(Saved entries)
%%

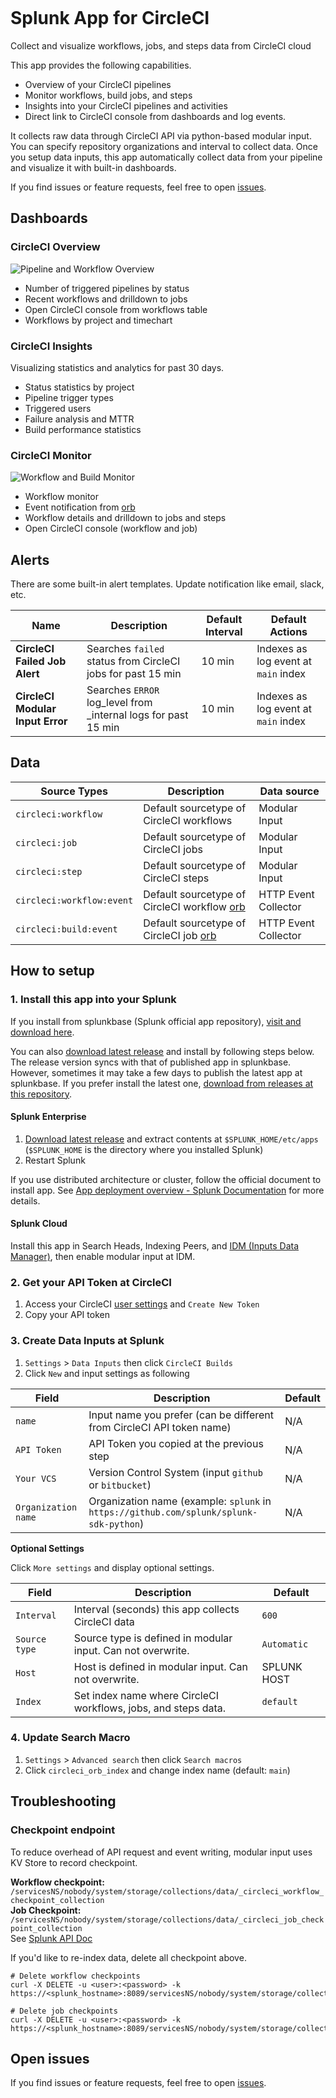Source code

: [![<kikeyama>](https://circleci.com/gh/kikeyama/splunk-circleci-app.svg?style=svg)](<LINK>)

# Splunk App for CircleCI

Collect and visualize workflows, jobs, and steps data from CircleCI cloud  
  
This app provides the following capabilities.  
- Overview of your CircleCI pipelines
- Monitor workflows, build jobs, and steps
- Insights into your CircleCI pipelines and activities
- Direct link to CircleCI console from dashboards and log events.
  
It collects raw data through CircleCI API via python-based modular input. You can specify repository organizations and interval to collect data. Once you setup data inputs, this app automatically collect data from your pipeline and visualize it with built-in dashboards.  
  
If you find issues or feature requests, feel free to open [issues](https://github.com/kikeyama/splunk-circleci-app/issues).  

## Dashboards

### CircleCI Overview

![Pipeline and Workflow Overview](img/splunk_circleci_overview.png)  
  
- Number of triggered pipelines by status
- Recent workflows and drilldown to jobs
- Open CircleCI console from workflows table
- Workflows by project and timechart

### CircleCI Insights

Visualizing statistics and analytics for past 30 days.

- Status statistics by project
- Pipeline trigger types
- Triggered users
- Failure analysis and MTTR
- Build performance statistics

### CircleCI Monitor

![Workflow and Build Monitor](img/splunk_circleci_monitor.png)  
  
- Workflow monitor
- Event notification from [orb](https://circleci.com/orbs/registry/orb/kikeyama/splunk)
- Workflow details and drilldown to jobs and steps
- Open CircleCI console (workflow and job)

## Alerts

There are some built-in alert templates. Update notification like email, slack, etc.

Name | Description | Default Interval | Default Actions
-----|-------------|------------------|----------------
**CircleCI Failed Job Alert** | Searches `failed` status from CircleCI jobs for past 15 min | 10 min | Indexes as log event at `main` index
**CircleCI Modular Input Error** | Searches `ERROR` log_level from _internal logs for past 15 min | 10 min | Indexes as log event at `main` index

## Data

Source Types | Description | Data source
-------------|-------------|------------
`circleci:workflow` | Default sourcetype of CircleCI workflows | Modular Input
`circleci:job` | Default sourcetype of CircleCI jobs | Modular Input
`circleci:step` | Default sourcetype of CircleCI steps | Modular Input
`circleci:workflow:event` | Default sourcetype of CircleCI workflow [orb](https://circleci.com/orbs/registry/orb/kikeyama/splunk) | HTTP Event Collector
`circleci:build:event` | Default sourcetype of CircleCI job [orb](https://circleci.com/orbs/registry/orb/kikeyama/splunk) | HTTP Event Collector

## How to setup

### 1. Install this app into your Splunk

If you install from splunkbase (Splunk official app repository), [visit and download here](https://splunkbase.splunk.com/app/5162/).  
  
You can also [download latest release](https://github.com/kikeyama/splunk-circleci-app/releases) and install by following steps below.  
The release version syncs with that of published app in splunkbase. However, sometimes it may take a few days to publish the latest app at splunkbase. If you prefer install the latest one, [download from releases at this repository](https://github.com/kikeyama/splunk-circleci-app/releases).

#### Splunk Enterprise

1. [Download latest release](https://github.com/kikeyama/splunk-circleci-app/releases) and extract contents at `$SPLUNK_HOME/etc/apps` (`$SPLUNK_HOME` is the directory where you installed Splunk)
2. Restart Splunk

If you use distributed architecture or cluster, follow the official document to install app. See [App deployment overview - Splunk Documentation](https://docs.splunk.com/Documentation/Splunk/latest/Admin/Deployappsandadd-ons) for more details.

#### Splunk Cloud

Install this app in Search Heads, Indexing Peers, and [IDM (Inputs Data Manager)](https://docs.splunk.com/Documentation/SplunkCloud/latest/Admin/IntroGDI), then enable modular input at IDM.

### 2. Get your API Token at CircleCI

1. Access your CircleCI [user settings](https://app.circleci.com/settings/user/tokens) and `Create New Token`
2. Copy your API token

### 3. Create Data Inputs at Splunk

1. `Settings` > `Data Inputs` then click `CircleCI Builds`
2. Click `New` and input settings as following 

Field | Description | Default
------|-------------|--------
`name` | Input name you prefer (can be different from CircleCI API token name) | N/A
`API Token` | API Token you copied at the previous step | N/A
`Your VCS` | Version Control System (input `github` or `bitbucket`) | N/A
`Organization name` | Organization name (example: `splunk` in `https://github.com/splunk/splunk-sdk-python`) | N/A

__Optional Settings__

Click `More settings` and display optional settings.

Field | Description | Default
------|-------------|--------
`Interval` | Interval (seconds) this app collects CircleCI data | `600`
`Source type` | Source type is defined in modular input. Can not overwrite. | `Automatic`
`Host` | Host is defined in modular input. Can not overwrite. | SPLUNK HOST
`Index` | Set index name where CircleCI workflows, jobs, and steps data. | `default`


### 4. Update Search Macro

1. `Settings` > `Advanced search` then click `Search macros`
2. Click `circleci_orb_index` and change index name (default: `main`)

## Troubleshooting

### Checkpoint endpoint

To reduce overhead of API request and event writing, modular input uses KV Store to record checkpoint.  

**Workflow checkpoint:** `/servicesNS/nobody/system/storage/collections/data/_circleci_workflow_checkpoint_collection`  
**Job Checkpoint:** `/servicesNS/nobody/system/storage/collections/data/_circleci_job_checkpoint_collection`  
See [Splunk API Doc](https://docs.splunk.com/Documentation/Splunk/8.0.5/RESTREF/RESTkvstore)

If you'd like to re-index data, delete all checkpoint above.  

```
# Delete workflow checkpoints
curl -X DELETE -u <user>:<password> -k https://<splunk_hostname>:8089/servicesNS/nobody/system/storage/collections/data/_circleci_workflow_checkpoint_collection

# Delete job checkpoints
curl -X DELETE -u <user>:<password> -k https://<splunk_hostname>:8089/servicesNS/nobody/system/storage/collections/data/_circleci_job_checkpoint_collection
```

## Open issues

If you find issues or feature requests, feel free to open [issues](https://github.com/kikeyama/splunk-circleci-app/issues).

%%

### WHAT THE TASK REQUIRES
The required output is a copy of each line in the records where the string "Searches" occurs.

### EXERCISE RESPONSE
**CircleCI Failed Job Alert** | Searches `failed` status from CircleCI jobs for past 15 min | 10 min | Indexes as log event at `main` index
**CircleCI Modular Input Error** | Searches `ERROR` log_level from _internal logs for past 15 min | 10 min | Indexes as log event at `main` index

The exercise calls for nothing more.